Very politely, one of the students explained what they were doing and why. Sorry, said the usher, it had to stop. The student looked towards me. Heroically, I slunk deeper into the shadows.
There is a cult of silence in the theatre for a good reason. Anyone who has sat through a Shakespeare matinee with an audience half full of juveniles, dragged in because they are "doing" Macbeth, will say amen to that. So if my lot were disturbing others, fair enough.
Act Two was uneventful; at least in the audience it was. On stage there were fireworks - of the sort that only a family drama which lists a fight arranger in its credits is going to give you.
In Act Three the dramatic temperature was ratcheted up still further. There was laughter, tears, shocks and revelations. Many of my students, untutored in the art of Anglo-Saxon restraint, reacted accordingly: when something was funny, they laughed out loud; when something was shocking, they expressed shock.

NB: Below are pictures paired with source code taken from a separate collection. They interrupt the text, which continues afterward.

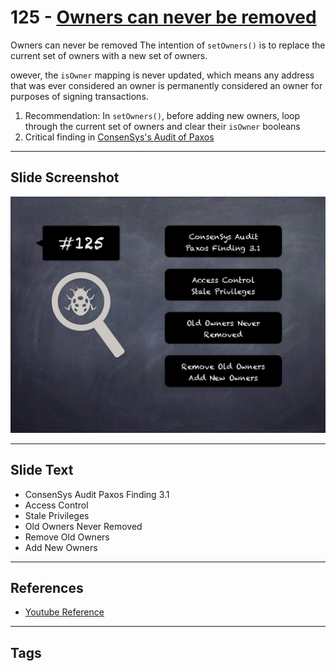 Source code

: 
# 125 - [Owners can never be removed](./Owners%20can%20never%20be%20removed.md)

Owners can never be removed The intention of `setOwners()` is to replace the current set of owners with a new set of owners. 

owever, the `isOwner` mapping is never updated, which means any address that was ever considered an owner is permanently considered an owner for purposes of signing transactions.

1. Recommendation: In `setOwners()`, before adding new owners, loop through the current set of owners and clear their `isOwner` booleans
2. Critical finding in [ConsenSys's Audit of Paxos](https://consensys.net/diligence/audits/2020/11/paxos/#owners-can-never-be-removed)
___
## Slide Screenshot
![125.png](../../images/8.%20Audit%20Findings%20201/125.png)
___
## Slide Text
- ConsenSys Audit Paxos Finding 3.1
- Access Control
- Stale Privileges
- Old Owners Never Removed
- Remove Old Owners
- Add New Owners
___
## References
- [Youtube Reference](https://youtu.be/yphqu2N35X4?t=249)
___
## Tags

Some sitting nearby seemed to be more shocked by the students' expressions of shock than the events unfolding on stage. Heads turned. The lights may have been down, but you didn't need much illumination to see the disapproval.
Clearly this was a clash of cultures. But the key question must surely be, which, if either, should be the one to give way? Should those brought up outside the culture of restraint grit their teeth and button their lips? Or should the "silent" majority realise that Britain is a diverse place, and that diversity means difference?
Despite all this, my students had a great time. Many were breaking new ground. Some admitted they had never been to a theatre before. They loved the play and produced some perceptive reviews. They will go again, they said; although next time they might wish for a different audience. The sad truth is the same could be said for the National's regular matinee-goers.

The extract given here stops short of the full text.